Cependant, en prenant au fil des pages l’apparence d’un catalogue d’exemples destinés à renforcer la thèse principale, le livre peut parfois paraître redondant et ennuyeux.

Ensuite, on peut difficilement s’en extraire sans une légère impression d’avoir lu de la propagande néo-libérale. Pour les auteurs, il y’a les BONNES institutions, c’est-à-dire celles qui supportent le libéralisme, et les autres, MAUVAISES. Le côté simpliste et figé de la thèse dérange; les propos sont rarement relativisés.

Néanmoins, si cette thèse peut être validée sur le long terme, elle ne nous explique pas les phases de récession temporaire que traversent même les nations disposant d’institutions « inclusives ». Le hasard faisant bien les choses, il se trouve que j’ai découvert l’économiste Carlota Pérez (Venezuela) peu de temps après avoir lu « Why Nations Fail », et qu’elle explicite ce dernier point.

« Révolutions Technologiques et Capital Financier » (Carlota Perez)

Carlota Perez complète les travaux de Schumpeter et Kondratiev sur les cycles économiques en leur adjoignant une réflexion sur les sphères politique et culturelle.

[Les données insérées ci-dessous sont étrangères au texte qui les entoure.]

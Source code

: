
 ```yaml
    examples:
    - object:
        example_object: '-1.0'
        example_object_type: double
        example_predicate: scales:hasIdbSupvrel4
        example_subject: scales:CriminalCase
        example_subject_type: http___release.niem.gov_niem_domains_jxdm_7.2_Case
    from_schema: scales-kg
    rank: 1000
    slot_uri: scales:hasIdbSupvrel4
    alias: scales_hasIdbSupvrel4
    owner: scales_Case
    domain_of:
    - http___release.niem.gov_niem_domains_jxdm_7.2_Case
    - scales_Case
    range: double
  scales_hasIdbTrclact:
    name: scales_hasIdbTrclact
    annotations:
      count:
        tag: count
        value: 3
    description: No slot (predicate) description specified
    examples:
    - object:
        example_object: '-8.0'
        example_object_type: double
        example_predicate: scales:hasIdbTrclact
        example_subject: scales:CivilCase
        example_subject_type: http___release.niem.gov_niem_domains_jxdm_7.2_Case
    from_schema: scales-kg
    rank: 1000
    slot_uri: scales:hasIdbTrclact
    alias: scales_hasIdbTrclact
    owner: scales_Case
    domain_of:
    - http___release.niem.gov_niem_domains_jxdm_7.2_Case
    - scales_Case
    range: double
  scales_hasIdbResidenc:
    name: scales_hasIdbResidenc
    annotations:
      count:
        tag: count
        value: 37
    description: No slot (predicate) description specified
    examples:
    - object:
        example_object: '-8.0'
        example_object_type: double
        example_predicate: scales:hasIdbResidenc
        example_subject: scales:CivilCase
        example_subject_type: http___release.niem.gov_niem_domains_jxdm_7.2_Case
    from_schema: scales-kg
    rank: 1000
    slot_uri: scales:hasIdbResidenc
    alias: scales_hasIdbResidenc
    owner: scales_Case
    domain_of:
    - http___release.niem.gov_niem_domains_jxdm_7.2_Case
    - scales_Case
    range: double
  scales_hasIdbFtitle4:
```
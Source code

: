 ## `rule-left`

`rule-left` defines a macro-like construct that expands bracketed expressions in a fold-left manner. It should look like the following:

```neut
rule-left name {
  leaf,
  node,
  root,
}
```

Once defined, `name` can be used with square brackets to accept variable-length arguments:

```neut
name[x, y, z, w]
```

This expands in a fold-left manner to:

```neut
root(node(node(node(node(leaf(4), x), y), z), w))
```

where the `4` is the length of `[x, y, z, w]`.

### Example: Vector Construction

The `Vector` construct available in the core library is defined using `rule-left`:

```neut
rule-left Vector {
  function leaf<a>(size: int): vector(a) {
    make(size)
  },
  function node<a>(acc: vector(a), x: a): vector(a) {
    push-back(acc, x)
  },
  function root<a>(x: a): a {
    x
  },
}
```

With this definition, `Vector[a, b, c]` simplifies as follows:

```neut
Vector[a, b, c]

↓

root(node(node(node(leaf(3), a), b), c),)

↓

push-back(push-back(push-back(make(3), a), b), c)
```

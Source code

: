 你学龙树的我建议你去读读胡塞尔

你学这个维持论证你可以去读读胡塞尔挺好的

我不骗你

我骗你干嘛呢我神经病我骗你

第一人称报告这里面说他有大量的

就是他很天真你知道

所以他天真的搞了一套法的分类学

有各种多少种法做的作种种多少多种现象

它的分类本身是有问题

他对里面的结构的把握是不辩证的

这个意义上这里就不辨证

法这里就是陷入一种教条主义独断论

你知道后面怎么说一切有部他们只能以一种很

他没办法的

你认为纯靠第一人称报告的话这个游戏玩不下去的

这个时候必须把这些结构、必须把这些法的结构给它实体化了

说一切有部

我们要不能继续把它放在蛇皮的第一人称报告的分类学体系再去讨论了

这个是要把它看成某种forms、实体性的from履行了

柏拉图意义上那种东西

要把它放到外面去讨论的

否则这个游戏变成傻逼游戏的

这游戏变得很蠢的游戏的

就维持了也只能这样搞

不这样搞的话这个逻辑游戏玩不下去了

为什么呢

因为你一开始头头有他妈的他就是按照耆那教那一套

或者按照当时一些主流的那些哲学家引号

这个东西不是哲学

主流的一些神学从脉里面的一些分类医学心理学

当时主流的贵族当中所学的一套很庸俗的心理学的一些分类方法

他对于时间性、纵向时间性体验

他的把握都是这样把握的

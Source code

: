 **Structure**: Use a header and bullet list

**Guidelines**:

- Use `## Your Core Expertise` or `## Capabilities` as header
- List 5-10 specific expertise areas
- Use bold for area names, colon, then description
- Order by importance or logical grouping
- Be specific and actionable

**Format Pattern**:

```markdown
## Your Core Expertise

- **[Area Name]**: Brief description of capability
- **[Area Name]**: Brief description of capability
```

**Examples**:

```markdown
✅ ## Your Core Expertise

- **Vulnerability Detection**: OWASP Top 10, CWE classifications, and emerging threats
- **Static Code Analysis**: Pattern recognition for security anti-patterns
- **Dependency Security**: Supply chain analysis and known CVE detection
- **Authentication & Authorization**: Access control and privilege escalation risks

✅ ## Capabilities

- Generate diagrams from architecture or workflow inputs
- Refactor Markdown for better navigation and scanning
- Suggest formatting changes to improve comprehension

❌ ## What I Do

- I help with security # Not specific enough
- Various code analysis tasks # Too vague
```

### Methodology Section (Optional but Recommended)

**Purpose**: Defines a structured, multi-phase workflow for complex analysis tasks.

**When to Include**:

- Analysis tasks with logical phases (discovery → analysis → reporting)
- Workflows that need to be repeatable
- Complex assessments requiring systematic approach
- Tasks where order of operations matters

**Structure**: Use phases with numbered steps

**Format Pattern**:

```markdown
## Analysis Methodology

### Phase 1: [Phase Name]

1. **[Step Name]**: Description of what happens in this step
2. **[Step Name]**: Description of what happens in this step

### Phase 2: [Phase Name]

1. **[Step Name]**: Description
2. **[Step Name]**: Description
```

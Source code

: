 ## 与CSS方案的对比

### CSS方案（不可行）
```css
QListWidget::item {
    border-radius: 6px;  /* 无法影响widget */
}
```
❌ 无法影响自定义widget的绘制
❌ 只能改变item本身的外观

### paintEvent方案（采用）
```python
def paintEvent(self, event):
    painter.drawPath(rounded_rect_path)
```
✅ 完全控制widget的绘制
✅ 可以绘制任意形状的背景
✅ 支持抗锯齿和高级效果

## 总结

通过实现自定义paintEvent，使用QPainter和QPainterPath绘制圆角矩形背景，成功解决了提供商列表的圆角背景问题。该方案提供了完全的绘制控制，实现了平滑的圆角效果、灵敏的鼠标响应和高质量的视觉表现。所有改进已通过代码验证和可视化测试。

L’idée principale : les institutions politiques et économiques sont également soumises au processus de « destruction créatrice » décrit par Schumpeter. Afin de prendre son essor, chaque nouveau cycle économique nécessite une transformation culturelle (« évolution du système de croyances ») et, surtout, une mise à jour du cadre institutionnel.

Contrairement à Acemoglu et Robinson, l’approche de Carlota Perez n’est pas empreinte d’idéologie. Il faut trouver la pièce qui convient pour compléter le puzzle, et cette dernière peut prendre diverses formes en fonction du contexte.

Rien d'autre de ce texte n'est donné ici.